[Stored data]
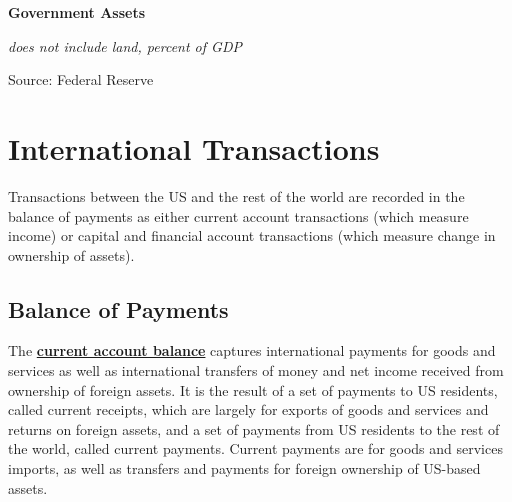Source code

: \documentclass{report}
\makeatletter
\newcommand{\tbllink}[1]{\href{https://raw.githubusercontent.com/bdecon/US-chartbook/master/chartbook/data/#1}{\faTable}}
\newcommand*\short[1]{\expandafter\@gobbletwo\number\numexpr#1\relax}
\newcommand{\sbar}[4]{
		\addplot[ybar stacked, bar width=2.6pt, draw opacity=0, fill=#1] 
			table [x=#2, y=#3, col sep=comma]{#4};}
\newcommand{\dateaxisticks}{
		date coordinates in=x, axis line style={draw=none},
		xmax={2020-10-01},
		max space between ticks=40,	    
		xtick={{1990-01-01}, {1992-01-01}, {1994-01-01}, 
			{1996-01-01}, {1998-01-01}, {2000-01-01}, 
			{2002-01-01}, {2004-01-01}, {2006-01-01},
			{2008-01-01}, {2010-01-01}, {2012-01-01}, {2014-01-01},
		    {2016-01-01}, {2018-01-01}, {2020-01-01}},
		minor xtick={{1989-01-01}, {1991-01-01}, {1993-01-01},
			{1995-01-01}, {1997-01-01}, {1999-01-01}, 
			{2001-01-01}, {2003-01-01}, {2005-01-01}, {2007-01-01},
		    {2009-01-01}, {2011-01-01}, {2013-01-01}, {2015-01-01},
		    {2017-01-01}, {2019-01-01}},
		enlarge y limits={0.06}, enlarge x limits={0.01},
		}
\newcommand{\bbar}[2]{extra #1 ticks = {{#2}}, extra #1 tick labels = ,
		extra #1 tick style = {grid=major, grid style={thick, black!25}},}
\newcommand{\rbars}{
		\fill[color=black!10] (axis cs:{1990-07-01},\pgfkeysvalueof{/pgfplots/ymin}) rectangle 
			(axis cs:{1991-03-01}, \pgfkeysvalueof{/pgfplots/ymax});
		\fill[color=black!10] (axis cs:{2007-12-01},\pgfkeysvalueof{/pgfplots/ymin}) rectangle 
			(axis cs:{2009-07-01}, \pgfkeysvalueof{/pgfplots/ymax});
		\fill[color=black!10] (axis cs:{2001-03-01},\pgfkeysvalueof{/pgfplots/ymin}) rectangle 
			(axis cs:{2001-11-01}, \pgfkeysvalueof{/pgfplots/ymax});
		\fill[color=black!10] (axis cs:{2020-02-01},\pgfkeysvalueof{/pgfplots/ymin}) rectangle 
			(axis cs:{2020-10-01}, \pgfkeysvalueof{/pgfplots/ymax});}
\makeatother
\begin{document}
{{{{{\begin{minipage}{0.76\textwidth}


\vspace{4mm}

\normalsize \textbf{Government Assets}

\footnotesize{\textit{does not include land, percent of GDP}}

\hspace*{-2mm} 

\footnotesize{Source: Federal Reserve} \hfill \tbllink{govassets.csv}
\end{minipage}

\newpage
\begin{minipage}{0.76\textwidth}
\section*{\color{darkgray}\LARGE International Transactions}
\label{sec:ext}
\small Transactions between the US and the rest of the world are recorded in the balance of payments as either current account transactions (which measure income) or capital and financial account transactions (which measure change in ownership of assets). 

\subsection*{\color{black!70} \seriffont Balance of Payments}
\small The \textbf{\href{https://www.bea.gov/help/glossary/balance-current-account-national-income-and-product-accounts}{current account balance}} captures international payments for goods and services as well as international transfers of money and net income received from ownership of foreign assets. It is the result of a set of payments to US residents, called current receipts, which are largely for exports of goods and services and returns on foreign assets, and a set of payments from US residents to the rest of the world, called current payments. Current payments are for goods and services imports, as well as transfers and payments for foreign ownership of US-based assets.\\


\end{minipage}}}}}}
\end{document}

...

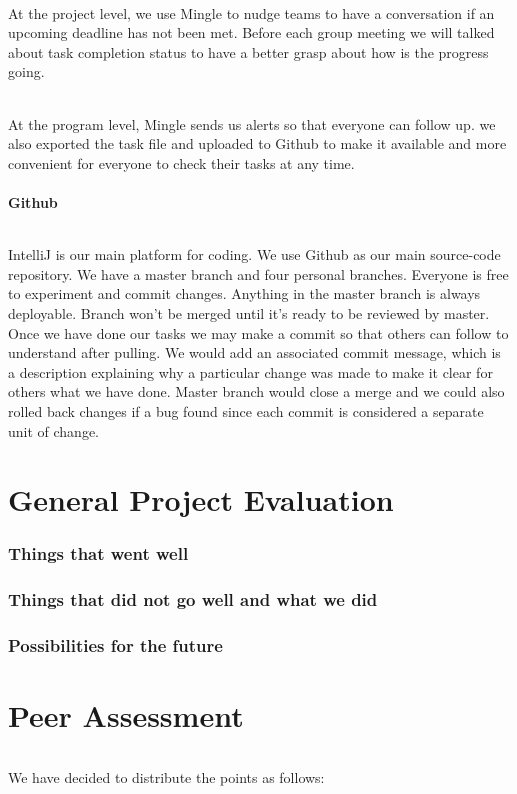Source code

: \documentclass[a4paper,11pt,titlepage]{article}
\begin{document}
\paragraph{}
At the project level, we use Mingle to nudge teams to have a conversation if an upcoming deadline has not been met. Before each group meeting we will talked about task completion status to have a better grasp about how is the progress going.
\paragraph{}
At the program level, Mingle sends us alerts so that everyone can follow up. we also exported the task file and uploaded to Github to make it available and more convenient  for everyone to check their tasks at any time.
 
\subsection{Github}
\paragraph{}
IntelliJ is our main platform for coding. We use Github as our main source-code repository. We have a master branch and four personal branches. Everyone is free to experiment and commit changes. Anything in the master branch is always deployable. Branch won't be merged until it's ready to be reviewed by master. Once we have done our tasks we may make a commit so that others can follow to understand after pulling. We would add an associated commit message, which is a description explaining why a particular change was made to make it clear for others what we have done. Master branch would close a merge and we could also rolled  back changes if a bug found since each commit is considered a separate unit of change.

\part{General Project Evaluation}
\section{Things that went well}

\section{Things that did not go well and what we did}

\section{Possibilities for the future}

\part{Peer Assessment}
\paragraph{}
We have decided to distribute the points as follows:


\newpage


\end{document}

* * *

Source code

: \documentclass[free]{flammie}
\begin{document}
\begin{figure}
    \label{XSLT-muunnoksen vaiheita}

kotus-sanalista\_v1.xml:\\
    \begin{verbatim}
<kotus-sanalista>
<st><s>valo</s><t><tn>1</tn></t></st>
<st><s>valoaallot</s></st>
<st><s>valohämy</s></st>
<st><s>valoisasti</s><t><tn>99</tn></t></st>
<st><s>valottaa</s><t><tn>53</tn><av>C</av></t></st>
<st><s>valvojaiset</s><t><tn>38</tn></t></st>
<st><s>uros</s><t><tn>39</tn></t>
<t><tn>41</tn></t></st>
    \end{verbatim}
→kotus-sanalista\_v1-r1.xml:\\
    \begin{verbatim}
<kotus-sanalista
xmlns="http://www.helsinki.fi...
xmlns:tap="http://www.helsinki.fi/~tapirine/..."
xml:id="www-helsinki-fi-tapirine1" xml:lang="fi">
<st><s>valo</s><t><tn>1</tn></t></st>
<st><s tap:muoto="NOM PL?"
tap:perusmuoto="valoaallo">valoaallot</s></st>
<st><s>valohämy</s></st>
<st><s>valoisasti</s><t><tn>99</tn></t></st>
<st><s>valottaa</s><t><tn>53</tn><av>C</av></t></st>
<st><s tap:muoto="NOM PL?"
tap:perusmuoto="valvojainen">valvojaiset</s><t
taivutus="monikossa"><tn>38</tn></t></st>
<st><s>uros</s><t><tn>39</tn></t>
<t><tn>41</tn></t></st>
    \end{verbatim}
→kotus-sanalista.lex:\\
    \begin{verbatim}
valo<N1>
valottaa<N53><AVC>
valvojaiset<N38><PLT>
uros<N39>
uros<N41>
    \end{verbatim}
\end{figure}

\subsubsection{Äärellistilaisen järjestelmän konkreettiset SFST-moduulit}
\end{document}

▸ **WORK TO COMPLETE**: Each line in the records above with "xmlns" must be returned.

▸ **YOUR RESPONSE**:
xmlns="http://www.helsinki.fi...
xmlns:tap="http://www.helsinki.fi/~tapirine/..."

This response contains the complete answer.